GIVEN DATA: Begin
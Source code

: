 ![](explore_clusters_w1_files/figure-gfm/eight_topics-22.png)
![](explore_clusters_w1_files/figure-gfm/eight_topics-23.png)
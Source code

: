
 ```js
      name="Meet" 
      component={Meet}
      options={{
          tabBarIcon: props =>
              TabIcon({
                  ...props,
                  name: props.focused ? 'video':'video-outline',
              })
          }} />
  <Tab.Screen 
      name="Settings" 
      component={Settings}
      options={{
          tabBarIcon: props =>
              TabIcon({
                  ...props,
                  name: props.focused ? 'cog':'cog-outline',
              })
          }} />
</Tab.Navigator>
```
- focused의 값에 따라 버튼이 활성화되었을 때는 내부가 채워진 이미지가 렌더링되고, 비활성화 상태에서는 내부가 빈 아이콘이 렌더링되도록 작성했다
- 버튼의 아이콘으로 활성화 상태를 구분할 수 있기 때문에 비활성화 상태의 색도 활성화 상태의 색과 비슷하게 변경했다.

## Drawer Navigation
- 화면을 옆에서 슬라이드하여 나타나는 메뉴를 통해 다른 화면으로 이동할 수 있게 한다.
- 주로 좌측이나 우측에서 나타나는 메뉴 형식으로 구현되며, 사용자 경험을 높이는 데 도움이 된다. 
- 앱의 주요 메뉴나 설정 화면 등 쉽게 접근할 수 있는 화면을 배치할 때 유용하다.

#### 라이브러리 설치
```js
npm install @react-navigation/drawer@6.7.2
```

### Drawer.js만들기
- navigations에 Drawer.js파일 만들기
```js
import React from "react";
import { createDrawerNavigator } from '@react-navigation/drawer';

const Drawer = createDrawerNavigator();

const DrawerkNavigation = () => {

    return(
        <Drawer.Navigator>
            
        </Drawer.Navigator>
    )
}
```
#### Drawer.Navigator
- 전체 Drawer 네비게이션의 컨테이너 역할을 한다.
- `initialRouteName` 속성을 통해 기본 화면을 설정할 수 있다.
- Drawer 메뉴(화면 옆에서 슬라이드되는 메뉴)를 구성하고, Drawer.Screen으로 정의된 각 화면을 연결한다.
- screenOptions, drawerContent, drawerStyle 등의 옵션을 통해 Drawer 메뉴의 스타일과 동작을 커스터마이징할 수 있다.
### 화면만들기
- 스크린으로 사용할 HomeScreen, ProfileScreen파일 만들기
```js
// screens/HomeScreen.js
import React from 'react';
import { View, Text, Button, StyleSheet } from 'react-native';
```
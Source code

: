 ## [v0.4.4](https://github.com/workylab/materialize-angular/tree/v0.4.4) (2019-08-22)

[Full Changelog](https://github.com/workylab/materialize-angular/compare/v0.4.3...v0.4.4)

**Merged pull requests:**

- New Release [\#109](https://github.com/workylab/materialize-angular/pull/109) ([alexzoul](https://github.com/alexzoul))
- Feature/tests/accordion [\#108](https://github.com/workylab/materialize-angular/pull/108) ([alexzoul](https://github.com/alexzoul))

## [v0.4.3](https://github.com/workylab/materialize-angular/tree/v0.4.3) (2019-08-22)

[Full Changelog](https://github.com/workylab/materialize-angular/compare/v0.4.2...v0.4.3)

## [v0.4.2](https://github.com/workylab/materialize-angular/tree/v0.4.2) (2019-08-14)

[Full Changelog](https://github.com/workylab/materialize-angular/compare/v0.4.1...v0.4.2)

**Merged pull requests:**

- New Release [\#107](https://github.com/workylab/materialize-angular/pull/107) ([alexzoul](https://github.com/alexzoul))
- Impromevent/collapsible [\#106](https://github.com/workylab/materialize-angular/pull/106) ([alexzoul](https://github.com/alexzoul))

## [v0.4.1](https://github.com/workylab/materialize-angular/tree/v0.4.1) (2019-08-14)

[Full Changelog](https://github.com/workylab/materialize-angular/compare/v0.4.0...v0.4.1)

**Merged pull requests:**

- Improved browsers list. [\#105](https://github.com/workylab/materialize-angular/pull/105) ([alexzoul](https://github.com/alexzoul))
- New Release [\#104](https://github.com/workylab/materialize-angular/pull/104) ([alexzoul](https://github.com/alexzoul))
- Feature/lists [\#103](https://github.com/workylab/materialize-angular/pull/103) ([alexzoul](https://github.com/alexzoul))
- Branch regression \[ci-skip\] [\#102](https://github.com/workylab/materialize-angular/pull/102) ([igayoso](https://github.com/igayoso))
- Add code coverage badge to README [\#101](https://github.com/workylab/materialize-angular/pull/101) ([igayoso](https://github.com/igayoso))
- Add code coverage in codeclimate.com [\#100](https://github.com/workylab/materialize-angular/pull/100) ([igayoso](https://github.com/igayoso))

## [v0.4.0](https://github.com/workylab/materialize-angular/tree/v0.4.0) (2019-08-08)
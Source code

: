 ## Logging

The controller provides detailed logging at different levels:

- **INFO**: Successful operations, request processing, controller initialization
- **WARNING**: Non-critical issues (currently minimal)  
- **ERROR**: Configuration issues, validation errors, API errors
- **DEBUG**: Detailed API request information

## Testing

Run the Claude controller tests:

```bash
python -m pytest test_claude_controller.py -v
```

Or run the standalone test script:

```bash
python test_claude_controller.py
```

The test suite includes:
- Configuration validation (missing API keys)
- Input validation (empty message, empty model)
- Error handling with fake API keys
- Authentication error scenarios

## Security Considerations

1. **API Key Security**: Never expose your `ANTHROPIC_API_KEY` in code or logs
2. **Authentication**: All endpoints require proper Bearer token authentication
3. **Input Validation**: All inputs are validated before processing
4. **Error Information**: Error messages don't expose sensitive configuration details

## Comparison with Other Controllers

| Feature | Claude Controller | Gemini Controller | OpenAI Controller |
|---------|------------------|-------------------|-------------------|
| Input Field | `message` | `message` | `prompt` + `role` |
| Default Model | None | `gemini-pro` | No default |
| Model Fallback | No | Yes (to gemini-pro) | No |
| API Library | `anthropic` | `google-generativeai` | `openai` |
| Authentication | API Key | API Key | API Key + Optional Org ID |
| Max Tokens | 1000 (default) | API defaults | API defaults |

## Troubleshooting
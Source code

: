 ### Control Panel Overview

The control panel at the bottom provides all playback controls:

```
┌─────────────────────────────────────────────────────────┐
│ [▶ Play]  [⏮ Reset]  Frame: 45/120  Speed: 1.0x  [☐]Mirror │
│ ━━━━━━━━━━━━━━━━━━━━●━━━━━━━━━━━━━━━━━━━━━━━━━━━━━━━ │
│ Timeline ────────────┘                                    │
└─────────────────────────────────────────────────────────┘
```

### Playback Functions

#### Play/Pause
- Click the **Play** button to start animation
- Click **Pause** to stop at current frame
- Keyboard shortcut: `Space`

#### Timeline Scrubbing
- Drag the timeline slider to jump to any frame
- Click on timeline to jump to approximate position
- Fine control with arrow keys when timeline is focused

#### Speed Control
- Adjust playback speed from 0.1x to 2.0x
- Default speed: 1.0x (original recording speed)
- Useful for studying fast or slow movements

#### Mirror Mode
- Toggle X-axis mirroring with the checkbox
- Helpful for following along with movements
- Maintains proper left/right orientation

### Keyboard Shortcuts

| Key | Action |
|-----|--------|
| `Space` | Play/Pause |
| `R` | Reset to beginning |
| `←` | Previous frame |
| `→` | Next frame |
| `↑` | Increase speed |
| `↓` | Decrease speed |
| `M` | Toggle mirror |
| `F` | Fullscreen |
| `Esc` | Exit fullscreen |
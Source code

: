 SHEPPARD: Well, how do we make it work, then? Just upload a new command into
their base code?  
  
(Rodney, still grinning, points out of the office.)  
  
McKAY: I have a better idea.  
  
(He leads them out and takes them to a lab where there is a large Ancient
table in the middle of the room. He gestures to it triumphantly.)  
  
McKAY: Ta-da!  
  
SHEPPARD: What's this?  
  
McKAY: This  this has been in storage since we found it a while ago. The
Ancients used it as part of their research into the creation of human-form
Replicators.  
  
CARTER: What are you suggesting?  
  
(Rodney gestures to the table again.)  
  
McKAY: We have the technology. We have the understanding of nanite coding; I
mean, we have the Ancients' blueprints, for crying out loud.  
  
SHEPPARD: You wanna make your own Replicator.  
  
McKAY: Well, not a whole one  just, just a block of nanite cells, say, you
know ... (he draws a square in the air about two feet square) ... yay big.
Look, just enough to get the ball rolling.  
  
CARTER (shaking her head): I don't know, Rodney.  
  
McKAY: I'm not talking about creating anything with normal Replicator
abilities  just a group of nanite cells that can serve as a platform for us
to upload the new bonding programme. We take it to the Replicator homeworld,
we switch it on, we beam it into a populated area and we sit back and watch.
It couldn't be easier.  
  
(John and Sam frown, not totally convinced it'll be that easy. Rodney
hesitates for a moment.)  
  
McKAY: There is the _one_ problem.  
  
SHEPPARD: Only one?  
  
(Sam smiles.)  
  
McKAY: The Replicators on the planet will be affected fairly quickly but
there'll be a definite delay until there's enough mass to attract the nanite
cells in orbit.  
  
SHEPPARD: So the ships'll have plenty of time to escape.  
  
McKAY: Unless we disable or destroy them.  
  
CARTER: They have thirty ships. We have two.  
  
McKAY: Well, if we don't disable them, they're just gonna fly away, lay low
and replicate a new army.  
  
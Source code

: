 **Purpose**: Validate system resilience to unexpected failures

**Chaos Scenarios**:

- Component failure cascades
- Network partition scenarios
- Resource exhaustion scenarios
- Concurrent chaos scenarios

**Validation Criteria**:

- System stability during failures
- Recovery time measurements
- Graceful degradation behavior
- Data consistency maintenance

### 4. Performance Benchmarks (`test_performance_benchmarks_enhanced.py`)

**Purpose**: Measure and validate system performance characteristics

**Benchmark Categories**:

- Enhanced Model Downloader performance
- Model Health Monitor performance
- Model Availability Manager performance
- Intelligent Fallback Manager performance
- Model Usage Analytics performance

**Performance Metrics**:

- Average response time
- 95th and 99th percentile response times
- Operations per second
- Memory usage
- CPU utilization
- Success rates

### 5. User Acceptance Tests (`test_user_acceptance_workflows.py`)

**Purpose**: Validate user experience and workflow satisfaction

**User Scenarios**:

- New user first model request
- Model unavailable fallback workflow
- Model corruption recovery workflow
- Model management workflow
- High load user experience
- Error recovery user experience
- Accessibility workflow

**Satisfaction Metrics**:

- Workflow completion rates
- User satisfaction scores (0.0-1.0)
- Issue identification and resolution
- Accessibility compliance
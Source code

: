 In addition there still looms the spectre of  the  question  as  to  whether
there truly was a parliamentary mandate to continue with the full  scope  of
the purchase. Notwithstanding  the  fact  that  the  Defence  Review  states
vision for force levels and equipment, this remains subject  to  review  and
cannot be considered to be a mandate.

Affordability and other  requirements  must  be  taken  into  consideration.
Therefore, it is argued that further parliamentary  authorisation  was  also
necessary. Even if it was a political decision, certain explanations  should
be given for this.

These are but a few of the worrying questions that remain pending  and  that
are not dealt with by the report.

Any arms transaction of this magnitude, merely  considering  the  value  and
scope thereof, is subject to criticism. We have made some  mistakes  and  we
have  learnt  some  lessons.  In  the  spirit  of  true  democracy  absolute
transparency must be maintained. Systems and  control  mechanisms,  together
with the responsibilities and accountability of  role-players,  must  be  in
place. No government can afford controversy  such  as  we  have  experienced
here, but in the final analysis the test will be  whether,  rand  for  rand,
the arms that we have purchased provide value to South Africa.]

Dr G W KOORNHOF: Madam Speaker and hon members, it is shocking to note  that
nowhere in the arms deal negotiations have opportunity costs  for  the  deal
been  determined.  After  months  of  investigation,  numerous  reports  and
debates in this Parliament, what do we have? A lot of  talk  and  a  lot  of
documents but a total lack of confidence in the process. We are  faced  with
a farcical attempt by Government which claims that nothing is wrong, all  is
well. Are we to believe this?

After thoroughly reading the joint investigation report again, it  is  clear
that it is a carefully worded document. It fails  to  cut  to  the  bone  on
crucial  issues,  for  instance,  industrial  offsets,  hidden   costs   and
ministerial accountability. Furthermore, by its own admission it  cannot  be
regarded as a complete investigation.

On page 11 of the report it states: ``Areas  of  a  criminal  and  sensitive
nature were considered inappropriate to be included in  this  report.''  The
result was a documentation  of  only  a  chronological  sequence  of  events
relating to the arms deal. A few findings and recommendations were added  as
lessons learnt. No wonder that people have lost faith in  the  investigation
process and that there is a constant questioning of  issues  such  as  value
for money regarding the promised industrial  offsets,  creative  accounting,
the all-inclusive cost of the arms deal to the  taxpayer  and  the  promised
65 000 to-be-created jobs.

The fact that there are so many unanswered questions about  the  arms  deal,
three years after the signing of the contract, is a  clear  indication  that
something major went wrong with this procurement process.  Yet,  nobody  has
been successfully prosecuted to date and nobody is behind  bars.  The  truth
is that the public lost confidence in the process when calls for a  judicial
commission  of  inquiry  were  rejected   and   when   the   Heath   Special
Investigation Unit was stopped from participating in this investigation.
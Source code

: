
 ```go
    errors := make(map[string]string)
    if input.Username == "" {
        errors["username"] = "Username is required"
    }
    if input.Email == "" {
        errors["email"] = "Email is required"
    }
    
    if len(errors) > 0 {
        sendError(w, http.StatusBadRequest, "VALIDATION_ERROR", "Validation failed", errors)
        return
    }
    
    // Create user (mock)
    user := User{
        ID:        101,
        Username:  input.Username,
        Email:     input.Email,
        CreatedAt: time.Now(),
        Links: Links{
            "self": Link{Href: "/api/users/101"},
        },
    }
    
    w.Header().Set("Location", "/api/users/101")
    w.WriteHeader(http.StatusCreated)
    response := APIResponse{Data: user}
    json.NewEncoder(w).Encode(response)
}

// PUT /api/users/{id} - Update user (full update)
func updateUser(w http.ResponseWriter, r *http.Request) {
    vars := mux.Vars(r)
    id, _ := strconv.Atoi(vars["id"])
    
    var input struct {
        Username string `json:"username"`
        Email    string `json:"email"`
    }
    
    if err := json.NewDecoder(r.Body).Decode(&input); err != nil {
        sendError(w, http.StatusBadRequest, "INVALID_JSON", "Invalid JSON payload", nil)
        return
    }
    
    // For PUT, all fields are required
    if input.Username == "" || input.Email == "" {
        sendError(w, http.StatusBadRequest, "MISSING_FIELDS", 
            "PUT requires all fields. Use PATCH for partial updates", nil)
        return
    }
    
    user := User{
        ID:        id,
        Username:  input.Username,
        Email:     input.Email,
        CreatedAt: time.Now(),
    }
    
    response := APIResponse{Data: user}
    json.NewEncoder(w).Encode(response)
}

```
GIVEN DATA: End
Given the data above, transcribe exactly the lines from the one containing "scope thereof, is" down to the one containing "relating to the", and no others.

scope thereof, is subject to criticism. We have made some  mistakes  and  we
have  learnt  some  lessons.  In  the  spirit  of  true  democracy  absolute
transparency must be maintained. Systems and  control  mechanisms,  together
with the responsibilities and accountability of  role-players,  must  be  in
place. No government can afford controversy  such  as  we  have  experienced
here, but in the final analysis the test will be  whether,  rand  for  rand,
the arms that we have purchased provide value to South Africa.]

Dr G W KOORNHOF: Madam Speaker and hon members, it is shocking to note  that
nowhere in the arms deal negotiations have opportunity costs  for  the  deal
been  determined.  After  months  of  investigation,  numerous  reports  and
debates in this Parliament, what do we have? A lot of  talk  and  a  lot  of
documents but a total lack of confidence in the process. We are  faced  with
a farcical attempt by Government which claims that nothing is wrong, all  is
well. Are we to believe this?

After thoroughly reading the joint investigation report again, it  is  clear
that it is a carefully worded document. It fails  to  cut  to  the  bone  on
crucial  issues,  for  instance,  industrial  offsets,  hidden   costs   and
ministerial accountability. Furthermore, by its own admission it  cannot  be
regarded as a complete investigation.

On page 11 of the report it states: ``Areas  of  a  criminal  and  sensitive
nature were considered inappropriate to be included in  this  report.''  The
result was a documentation  of  only  a  chronological  sequence  of  events
relating to the arms deal. A few findings and recommendations were added  as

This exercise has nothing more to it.